1. What is a Macro-Linked Bond and what are the features of a “state-contingent debt
treatment”?
A Macro-Linked Bond (MLB) is a debt instrument for which payments are tied to the economic performance of the issuer — in this case, Sri Lanka. These innovative instruments feature payments which are contingent on a set of future macro-economic variables. For Sri Lanka, the agreed treatment with the AHGB links repayments to the country’s GDP performance during the IMF-supported program, which extends until 2027.
The headline terms of Sri Lanka’s new bonds are based on economic projections made by IMF staff. In 2028, a test will be conducted measuring the average USD nominal GDP from 2025 to 2027, along with an additional control variable measuring cumulative real GDP growth from 2024 to 2027. This test ensures that the MLBs are linked not only to nominal GDP growth but also to real GDP growth, thus preventing higher repayments to bondholders solely due to an appreciated Sri Lankan rupee (LKR), and protecting the country in case of a recession by providing automatic additional debt relief.
If Sri Lanka’s economy performs better than expected by the IMF staff in both USD nominal and real GDP tern-is, payments linked to the MLBs after 2028 will increase through a combination of capital reinstatement and higher coupons. Conversely, if Sri Lanka’s economy underperforms, payments will be reduced through additional haircuts and lower coupons. This structure ensures that Sri Lanka’s payments are aligned with the country’s debt repayment capacity, safeguarding long-term sovereign debt sustainability while assuring bondholders that payments will accurately reflect the country’s actual economic performance. This is particularly important given the bondholders’ stated belief that the IMF’s macroeconomic framework underpinning the Debt Sustainability Analysis (DSA) may be overly pessimistic.
2. Why did Sri Lanka have to change the terms agreed with bondholders in July’s Joint
Working Framework achieved with the Ad Hoc Group? What are the consequences for Sri Lanka?
Further to the preliminary agreement reached with the AHGB under the July’s Joint Working Framework) (“JWF”), the Authorities of Sri Lanka submitted the terms of the contemplated debt treatment to the IMF staff and to Sri Lanka’s Official Creditor Committee (“OCC1) to obtain their evaluation with regards to compliance under the IMF DSA parameters and the OCC’s Comparability of Treatment (“CoT”) principles2. In their respective assessments provided in July 2024, both the IMF staff and the OCC indicated that further adjustments to the terms were necessary in order to ensure full compliance with the IMF program targets and the CoT principles.

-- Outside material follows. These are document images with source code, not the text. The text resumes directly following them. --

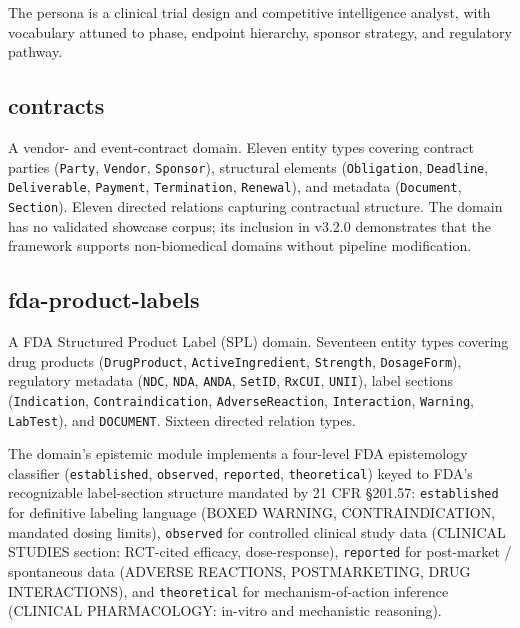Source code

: The persona is a clinical trial design and competitive intelligence analyst, with vocabulary attuned to phase, endpoint hierarchy, sponsor strategy, and regulatory pathway.

\subsection{contracts}

A vendor- and event-contract domain. Eleven entity types covering contract parties (\texttt{Party}, \texttt{Vendor}, \texttt{Sponsor}), structural elements (\texttt{Obligation}, \texttt{Deadline}, \texttt{Deliverable}, \texttt{Payment}, \texttt{Termination}, \texttt{Renewal}), and metadata (\texttt{Document}, \texttt{Section}). Eleven directed relations capturing contractual structure. The domain has no validated showcase corpus; its inclusion in v3.2.0 demonstrates that the framework supports non-biomedical domains without pipeline modification.

\subsection{fda-product-labels}

A FDA Structured Product Label (SPL) domain. Seventeen entity types covering drug products (\texttt{DrugProduct}, \texttt{ActiveIngredient}, \texttt{Strength}, \texttt{DosageForm}), regulatory metadata (\texttt{NDC}, \texttt{NDA}, \texttt{ANDA}, \texttt{SetID}, \texttt{RxCUI}, \texttt{UNII}), label sections (\texttt{Indication}, \texttt{Contraindication}, \texttt{AdverseReaction}, \texttt{Interaction}, \texttt{Warning}, \texttt{LabTest}), and \texttt{DOCUMENT}. Sixteen directed relation types.

The domain's epistemic module implements a four-level FDA epistemology classifier (\texttt{established}, \texttt{observed}, \texttt{reported}, \texttt{theoretical}) keyed to FDA's recognizable label-section structure mandated by 21 CFR §201.57: \texttt{established} for definitive labeling language (BOXED WARNING, CONTRAINDICATION, mandated dosing limits), \texttt{observed} for controlled clinical study data (CLINICAL STUDIES section: RCT-cited efficacy, dose-response), \texttt{reported} for post-market / spontaneous data (ADVERSE REACTIONS, POSTMARKETING, DRUG INTERACTIONS), and \texttt{theoretical} for mechanism-of-action inference (CLINICAL PHARMACOLOGY: in-vitro and mechanistic reasoning).

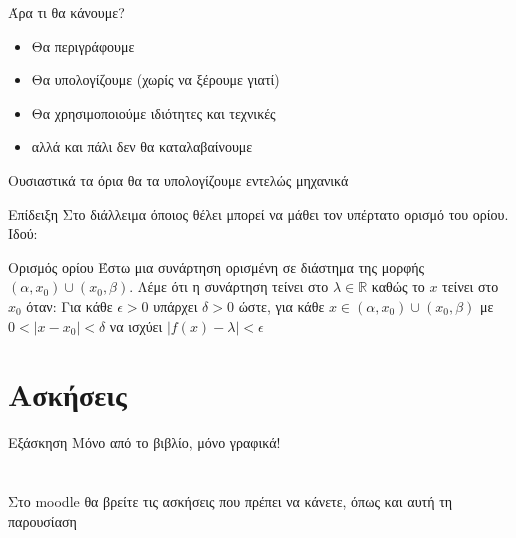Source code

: \documentclass[greek]{beamer}
\begin{document}
\begin{frame}{Άρα τι θα κάνουμε?}
      \begin{itemize}
            \item Θα περιγράφουμε
                  \item<2->Θα υπολογίζουμε (χωρίς να ξέρουμε γιατί)
            \item<3-> Θα χρησιμοποιούμε ιδιότητες και τεχνικές
            \item<4-> αλλά και πάλι δεν θα καταλαβαίνουμε
      \end{itemize}
      Ουσιαστικά τα όρια θα τα υπολογίζουμε εντελώς μηχανικά
\end{frame}

\begin{frame}{Επίδειξη}
      Στο διάλλειμα όποιος θέλει μπορεί να μάθει τον υπέρτατο ορισμό του ορίου. Ιδού:
      \begin{block}{Ορισμός ορίου}
            Έστω μια συνάρτηση ορισμένη σε διάστημα της μορφής $(α,x_0)\cup (x_0,β)$. Λέμε ότι η συνάρτηση τείνει στο $λ\in\mathbb{R}$ καθώς το $x$ τείνει στο $x_0$ όταν:
            \newline
            \newline
            Για κάθε $\epsilon>0$ υπάρχει $δ>0$ ώστε, για κάθε $x\in (α,x_0)\cup (x_0,β)$ με $0<|x-x_0|<δ$ να ισχύει $|f(x)-λ|<\epsilon$
      \end{block}

\end{frame}

\section{Ασκήσεις}
\begin{frame}{Εξάσκηση}
      Μόνο από το βιβλίο, μόνο γραφικά!
\end{frame}

\section{}
\begin{frame}
      Στο moodle θα βρείτε τις ασκήσεις που πρέπει να κάνετε, όπως και αυτή τη παρουσίαση
\end{frame}
\end{document}
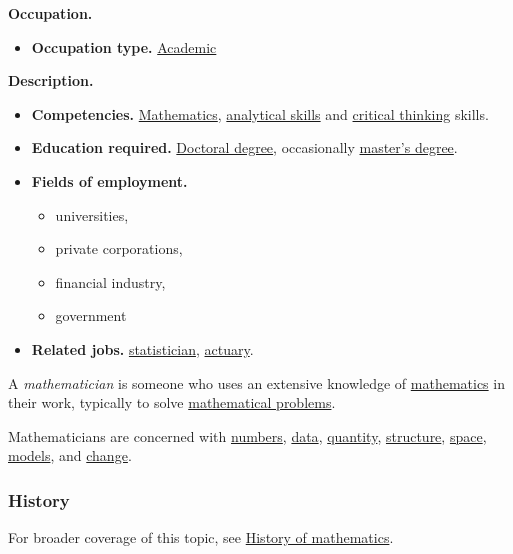 \documentclass{article}
\begin{document}
\noindent
\textbf{Occupation.}
\begin{itemize}
	\item \textbf{Occupation type.} \href{https://en.wikipedia.org/wiki/Academic}{Academic}
\end{itemize}
\textbf{Description.}
\begin{itemize}
	\item \textbf{Competencies.} \href{https://en.wikipedia.org/wiki/Mathematics}{Mathematics}, \href{https://en.wikipedia.org/wiki/Analytical_skill}{analytical skills} and \href{https://en.wikipedia.org/wiki/Critical_thinking}{critical thinking} skills.
	\item \textbf{Education required.} \href{https://en.wikipedia.org/wiki/Doctoral_degree}{Doctoral degree}, occasionally \href{https://en.wikipedia.org/wiki/Master's_degree}{master's degree}.
	\item \textbf{Fields of employment.}
	\begin{itemize}
		\item universities,
		\item private corporations,
		\item financial industry,
		\item government
	\end{itemize}
	\item \textbf{Related jobs.} \href{https://en.wikipedia.org/wiki/Statistician}{statistician}, \href{https://en.wikipedia.org/wiki/Actuary}{actuary}.
\end{itemize}
A \textit{mathematician} is someone who uses an extensive knowledge of \href{https://en.wikipedia.org/wiki/Mathematics}{mathematics} in their work, typically to solve \href{https://en.wikipedia.org/wiki/Mathematical_problem}{mathematical problems}.

Mathematicians are concerned with \href{https://en.wikipedia.org/wiki/Number}{numbers}, \href{https://en.wikipedia.org/wiki/Data}{data}, \href{https://en.wikipedia.org/wiki/Quantity}{quantity}, \href{https://en.wikipedia.org/wiki/Mathematical_structure}{structure}, \href{https://en.wikipedia.org/wiki/Space}{space}, \href{https://en.wikipedia.org/wiki/Mathematical_model}{models}, and \href{https://en.wikipedia.org/wiki/Mathematics#Change}{change}.

\subsubsection{History}
For broader coverage of this topic, see \href{https://en.wikipedia.org/wiki/History_of_mathematics}{History of mathematics}.
\end{document}
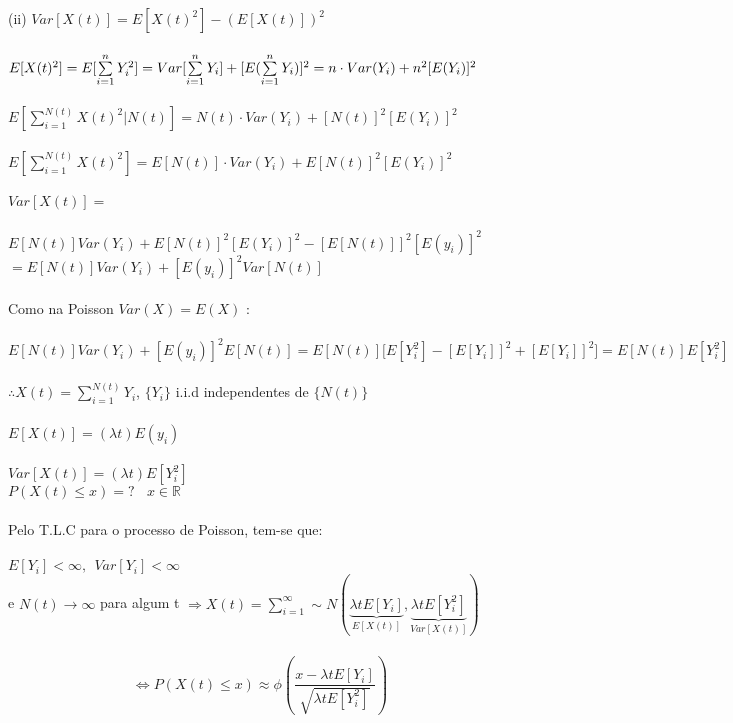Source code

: \documentclass[a4paper,12pt]{article}
\begin{document}
(ii) $Var[X(t)]=E[X(t)^2]-(E[X(t)])^2$\\
\\
$E[X(t)^2]=E[\sum\limits_{i=1}^{n}Y_i^2]=Var[\sum\limits_{i=1}^{n}Y_i]+[E(\sum\limits_{i=1}^{n}Y_i)]^2\\
=n\cdot Var(Y_i)+n^2[E(Y_i)]^2$\\
\\
$E[\sum\limits_{i=1}^{N(t)}X(t)^2|N(t)]=N(t)\cdot Var(Y_i)+[N(t)]^2[E(Y_i)]^2$\\
\\
$E[\sum\limits_{i=1}^{N(t)}X(t)^2]=E[N(t)]\cdot Var(Y_i)+E[N(t)]^2[E(Y_i)]^2$\\
\\
$Var[X(t)]=$
\\
\\
$E[N(t)]Var(Y_i)+E[N(t)]^2[E(Y_i)]^2-[E[N(t)]]^2[E(y_i)]^2$\\
$=E[N(t)]Var(Y_i)+[E(y_i)]^2Var[N(t)]$\\
\\
Como na Poisson $Var(X)=E(X)$ :\\
\\
$E[N(t)]Var(Y_i)+[E(y_i)]^2E[N(t)]=E[N(t)]\Bigg[E[Y_i^2]-[E[Y_i]]^2+[E[Y_i]]^2\Bigg]=E[N(t)]E[Y_i^2]$\\
\\
$\therefore X(t)=\sum\limits_{i=1}^{N(t)}Y_i$, $\{ Y_i\}$ i.i.d independentes de $\{N(t)\}$\\
\\
$E[X(t)]=(\lambda t) E(y_i)$\\
\\
$Var[X(t)]=(\lambda t)E[Y_i^2] $\\
\newpage
$P\left(X(t)\le x\right)=? \ \ \ \ x\in \mathbb{R}$\\
\\
Pelo T.L.C para o processo de Poisson, tem-se que:\\
\\
$E[Y_i]<\infty,\ \ Var[Y_i]<\infty$\\
 e $N(t)\rightarrow\infty $ para algum t $\Rightarrow X(t)=\sum\limits_{i=1}^{\infty}\sim N(\underbrace{\lambda tE[Y_i]}_{E[X(t)]},\underbrace{\lambda tE[Y_i^2]}_{Var[X(t)]})$\\
 \\
 $$\Leftrightarrow P(X(t)\le x)\approx\phi\left(\frac{x-\lambda tE[Y_i]}{\sqrt{\lambda tE[Y_i^2]}}\right) $$
 \newpage
\end{document}
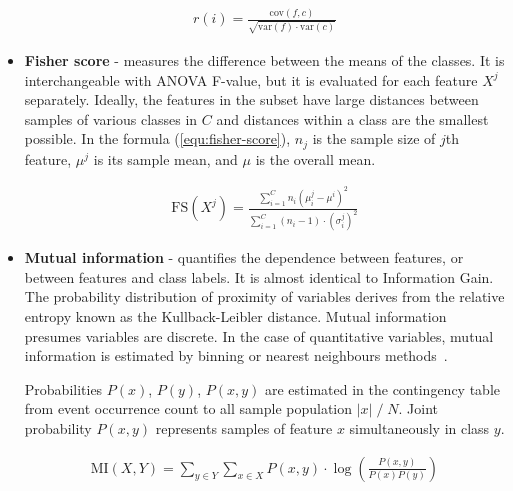 \begin{itemize}
\begin{ceqn}\begin{align}
r(i) = \frac{\mathrm{cov}(f, c)}{\sqrt{\mathrm{var}(f) \cdot \mathrm{var}(c)}}
\end{align}\end{ceqn}


\item \textbf{Fisher score} - measures the difference between the means of the classes. It is interchangeable with ANOVA F-value, but it is evaluated for each feature $X^j$ separately. Ideally, the features in the subset have large distances between samples of various classes in $C$ and distances within a class are the smallest possible. In the formula (\ref{equ:fisher-score}), $n_j$ is the sample size of $j$th feature, $\mu^j$ is its sample mean, and $\mu$ is the overall mean.

\begin{ceqn}\begin{align}
\mathrm{FS}(X^j) = \frac{\sum_{i=1}^{C} n_i(\mu_i^j - \mu^i)^2}{\sum_{i=1}^{C} (n_i - 1) \cdot (\sigma_i^j)^2}
\label{equ:fisher-score}
\end{align}\end{ceqn}

\item \textbf{Mutual information} - quantifies the dependence between features, or between features and class labels. It is almost identical to Information Gain. The probability distribution of proximity of variables derives from the relative entropy known as the Kullback-Leibler distance. Mutual information presumes variables are discrete. In the case of quantitative variables, mutual information is estimated by binning or nearest neighbours methods~\cite{ross_mutual_2014}.

Probabilities $P(x)$, $P(y)$, $P(x, y)$ are estimated in the contingency table from event occurrence count to all sample population $|x|\;/\;N$. Joint probability $P(x, y)$ represents samples of feature $x$ simultaneously in class $y$.

\begin{ceqn}\begin{align}
\mathrm{MI}(X, Y) = \sum_{y \in Y} \sum_{x \in X} P(x, y) \cdot \log\left(\frac{P(x, y)}{P(x)P(y)}\right)
\end{align}\end{ceqn}
\end{itemize}

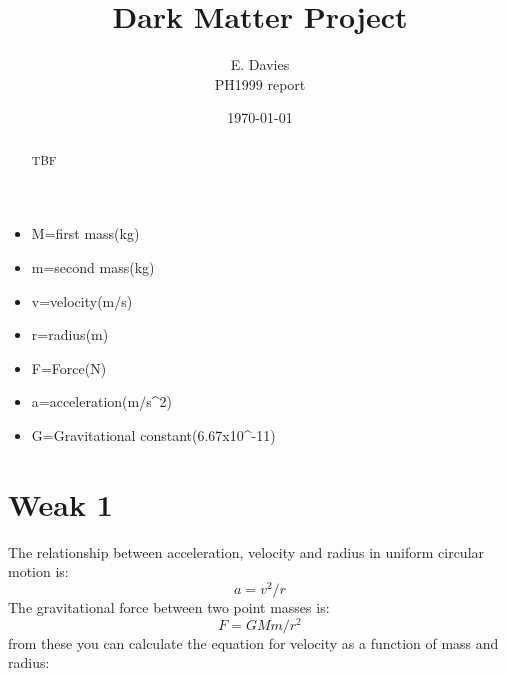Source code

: \documentclass[10pt, twocolumn, twoside]{article}
\author{E. Davies\\PH1999 report}
\title{Dark Matter Project}
\date{\today}
\begin{document}
\maketitle %

\begin{abstract}
TBF
\end{abstract}




\begin{itemize}
  \item M=first mass(kg)
  \item m=second mass(kg)
  \item v=velocity(m/s)
  \item r=radius(m)
  \item F=Force(N)
  \item a=acceleration(m/s^2)
  
  \item G=Gravitational constant(6.67x10^-11)
\end{itemize}


\section{Weak 1}
The relationship between acceleration, velocity and radius in uniform circular motion is:
\label{GaussE}
\begin{equation}
a=v^2/r
\end{equation}
The gravitational force between two point masses is:
\begin{equation}
\label{GaussE}
F=GMm/r^2
\end{equation}
from these you can calculate the equation for velocity as a function of mass and radius:
\end{document}

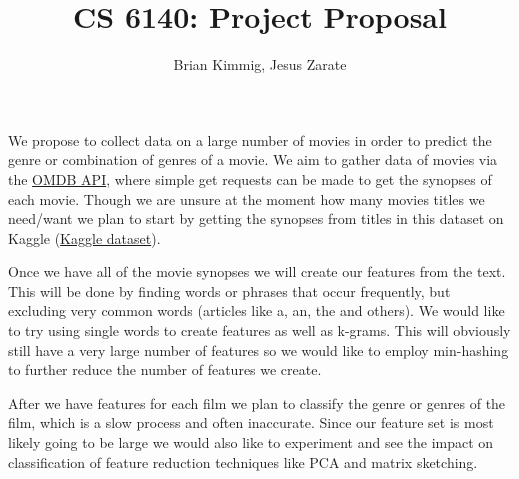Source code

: \documentclass[12pt]{article}
\title{CS 6140: Project Proposal}
\author{Brian Kimmig, Jesus Zarate}
\date{}
\begin{document}
\maketitle
We propose to collect data on a large number of movies in order to predict the genre or combination of genres of a movie. We aim to gather data of movies via the \href{https://www.omdbapi.com/}{OMDB API}, where simple get requests can be made to get the synopses of each movie. Though we are unsure at the moment how many movies titles we need/want we plan to start by getting the synopses from titles in this dataset on Kaggle (\href{https://www.kaggle.com/deepmatrix/imdb-5000-movie-dataset}{Kaggle dataset}). 

Once we have all of the movie synopses we will create our features from the text. This will be done by finding words or phrases that occur frequently, but excluding very common words (articles like a, an, the and others). We would like to try using single words to create features as well as k-grams. This will obviously still have a very large number of features so we would like to employ min-hashing to further reduce the number of features we create. 

After we have features for each film we plan to classify the genre or genres of the film, which is a slow process and often inaccurate. Since our feature set is most likely going to be large we would also like to experiment and see the impact on classification of feature reduction techniques like PCA and matrix sketching.
\end{document}
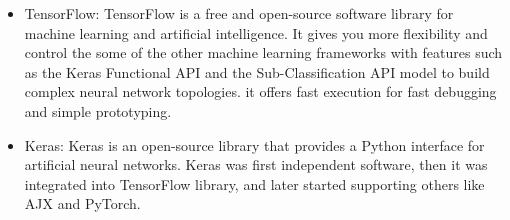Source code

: \begin{itemize}
	\item TensorFlow: TensorFlow is a free and open-source software library for machine learning and artificial intelligence. It gives you more flexibility and control the some of the other machine learning frameworks with features such as the Keras Functional API and the Sub-Classification API model to build complex neural network topologies. it offers fast execution for fast debugging and simple prototyping.\cite{tf}
	

	\item Keras: Keras is an open-source library that provides a Python interface for artificial neural networks. Keras was first independent software, then it was integrated into TensorFlow library, and later started supporting others like AJX and PyTorch.\cite{keras}




	

\end{itemize}

















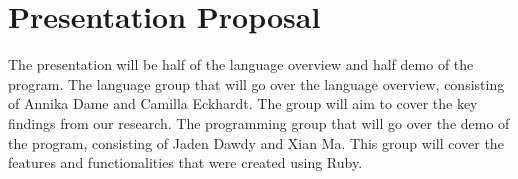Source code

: \documentclass[a4paper,10pt]{article}
\begin{document}
  \section{Presentation Proposal}
  \label{sec: presentation_proposal}

  The presentation will be half of the language overview and half demo of the program. The language group that will go over the language overview, consisting of Annika Dame
  and Camilla Eckhardt. The group will aim to cover the key findings from our research. The programming group that will go over the demo of the program, consisting of
  Jaden Dawdy and Xian Ma. This group will cover the features and functionalities that were created using Ruby.

%


\end{document}
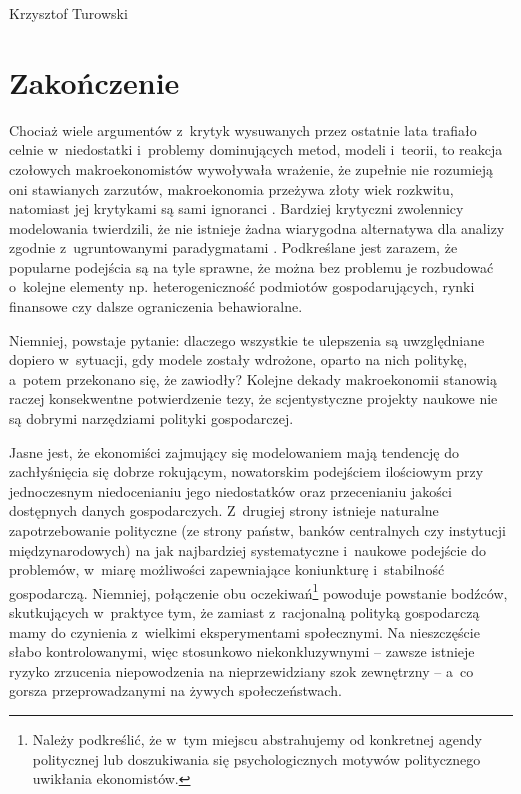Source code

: \begin{artplenv}{Krzysztof Turowski}
\section*{Zakończenie}
Chociaż wiele argumentów z~krytyk wysuwanych przez ostatnie lata trafiało celnie w~niedostatki i~problemy dominujących
metod, modeli i~teorii, to reakcja czołowych makroekonomistów wywoływała wrażenie, że zupełnie nie rozumieją oni
stawianych zarzutów, makroekonomia przeżywa złoty wiek rozkwitu, natomiast jej krytykami są sami ignoranci
\parencite{lucas_defence_2009,sargent_interview_2010}.
Bardziej krytyczni zwolennicy modelowania twierdzili, że nie
istnieje żadna wiarygodna alternatywa dla analizy zgodnie z~ugruntowanymi paradygmatami
\parencite{blanchard_tienen_2016,korinek_thoughts_2017}.
Podkreślane jest zarazem, że popularne podejścia są na tyle
sprawne, że można bez problemu je rozbudować o~kolejne elementy np. heterogeniczność podmiotów gospodarujących, rynki finansowe czy
dalsze ograniczenia behawioralne.

Niemniej, powstaje pytanie: dlaczego wszystkie te ulepszenia są uwzględniane dopiero w~sytuacji, gdy modele zostały
wdrożone, oparto na nich politykę, a~potem przekonano się, że zawiodły? Kolejne dekady makroekonomii stanowią raczej
konsekwentne potwierdzenie tezy, że scjentystyczne projekty naukowe nie są dobrymi narzędziami polityki gospodarczej.

Jasne jest, że ekonomiści zajmujący się modelowaniem mają tendencję do zachłyśnięcia się dobrze rokującym, nowatorskim
podejściem ilościowym przy jednoczesnym niedocenianiu jego niedostatków oraz przecenianiu jakości dostępnych danych
gospodarczych. Z~drugiej strony istnieje naturalne zapotrzebowanie polityczne (ze strony państw, banków centralnych czy
instytucji międzynarodowych) na jak najbardziej systematyczne i~naukowe podejście do problemów, w~miarę możliwości
zapewniające koniunkturę i~stabilność gospodarczą. Niemniej, połączenie obu oczekiwań\footnote{Należy podkreślić,
że w~tym miejscu abstrahujemy od konkretnej agendy politycznej lub doszukiwania się psychologicznych motywów politycznego
uwikłania ekonomistów.} powoduje powstanie bodźców, skutkujących w~praktyce tym, że zamiast z~racjonalną polityką
gospodarczą mamy do czynienia z~wielkimi eksperymentami społecznymi. Na nieszczęście słabo kontrolowanymi, więc
stosunkowo niekonkluzywnymi  --  zawsze istnieje ryzyko zrzucenia niepowodzenia na nieprzewidziany szok
zewnętrzny  --  a~co gorsza przeprowadzanymi na żywych społeczeństwach.


\end{artplenv}
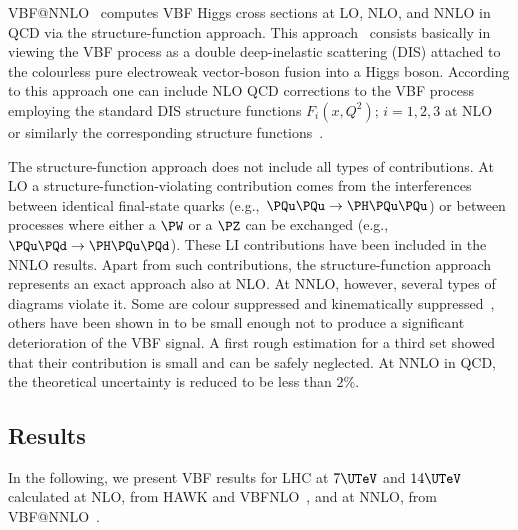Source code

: %
%
{\sc VBF@NNLO}~\cite{Bolzoni:2010xr} computes VBF Higgs cross sections 
at LO, NLO, and NNLO in QCD via the structure-function approach.  This
approach~\cite{Han:1992hr} consists basically in viewing the VBF process as a
double deep-inelastic scattering (DIS) attached to the colourless pure
electroweak vector-boson fusion into a Higgs boson.  According to this
approach one can include NLO QCD corrections to the VBF process employing the
standard DIS structure functions $F_i(x,Q^2);\,i=1,2,3$ at
NLO~\cite{Bardeen:1978yd} or similarly the corresponding structure
functions~\cite{Kazakov:1990fu,Zijlstra:1992kj,Zijlstra:1992qd,Moch:1999eb}.

The structure-function approach does not include all types of contributions.
At LO a structure-function-violating contribution comes from the
interferences between identical final-state quarks (e.g.,\
$\PQu\PQu\rightarrow \PH\PQu\PQu$) or between processes where either a $\PW$
or a $\PZ$ can be exchanged (e.g.,\ $\PQu\PQd\rightarrow \PH\PQu\PQd$).  These
LI contributions have been included in the NNLO results. Apart from such
contributions, the structure-function approach represents an exact approach
also at NLO.  At NNLO, however, several types of diagrams violate it.  Some
are colour suppressed and kinematically
suppressed~\cite{vanNeerven:1984ak,Blumlein:1992eh,Figy:2007kv}, others have
been shown in \Bref{Harlander:2008xn} to be small enough not to produce
a significant deterioration of the VBF signal.  A first rough estimation for
a third set showed that their contribution is small and can be safely
neglected.  At NNLO in QCD, the theoretical uncertainty is reduced to be less
than $2\%$.


\subsection{Results}
In the following, we present VBF results for LHC at $7\UTeV$ and $14\UTeV$
calculated at NLO, from {\sc HAWK} and {\sc VBFNLO}~\cite{webVBFNLO}, and at
NNLO, from {\sc VBF@NNLO}~\cite{WebInterface:2010}.

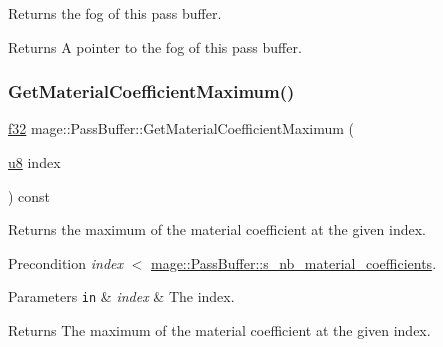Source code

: Returns the fog of this pass buffer.

\begin{DoxyReturn}{Returns}
A pointer to the fog of this pass buffer. 
\end{DoxyReturn}
\hypertarget{structmage_1_1_pass_buffer_a774eb757831b5442154d37b473563848}{}\label{structmage_1_1_pass_buffer_a774eb757831b5442154d37b473563848} 
\subsubsection{\texorpdfstring{Get\+Material\+Coefficient\+Maximum()}{GetMaterialCoefficientMaximum()}}
{\footnotesize\ttfamily \hyperlink{namespacemage_a6a44ad388483959dc4dff9f2aef91431}{f32} mage\+::\+Pass\+Buffer\+::\+Get\+Material\+Coefficient\+Maximum (\begin{DoxyParamCaption}\item[{\hyperlink{namespacemage_a5a362e2d56fc439362a80516ecae7828}{u8}}]{index }\end{DoxyParamCaption}) const\hspace{0.3cm}{\ttfamily [noexcept]}}

Returns the maximum of the material coefficient at the given index.

\begin{DoxyPrecond}{Precondition}
{\itshape index} $<$ \hyperlink{structmage_1_1_pass_buffer_a453e18abdf29c4ebb08d9e002a952bf2}{mage\+::\+Pass\+Buffer\+::s\+\_\+nb\+\_\+material\+\_\+coefficients}. 
\end{DoxyPrecond}

\begin{DoxyParams}[1]{Parameters}
\mbox{\tt in}  & {\em index} & The index. \\
\hline
\end{DoxyParams}
\begin{DoxyReturn}{Returns}
The maximum of the material coefficient at the given index. 
\end{DoxyReturn}
\hypertarget{structmage_1_1_pass_buffer_aaa5e6cb24f1a6b217e6ebca4920a2f05}{}\label{structmage_1_1_pass_buffer_aaa5e6cb24f1a6b217e6ebca4920a2f05}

Consequently, the terms were revised durtng the September negotiations3 to ensure that the agreements reached with both international and local bondholders align with the IMF DSA targets and the CoT principles committed to by Sri Lankan Authorities. The Authorities are now seeking formal confirmation of these assessments from the IMF staff and the OCC, respectively.
The adjustments made since the July Joint Working Framework provide Sri Lanka with additional relief. Compared to July’s JWF, coupon adjustments for the highest threshold were reduced by approximately 160 basis points. Similarly, the coupon adjustments for the second highest threshold were reduced by approximately 60 basis points. Additionally, the average USD nominal GDP thresholds triggering additional payments were shifted upwards, decreasing the likelihood of these additional payments being triggered.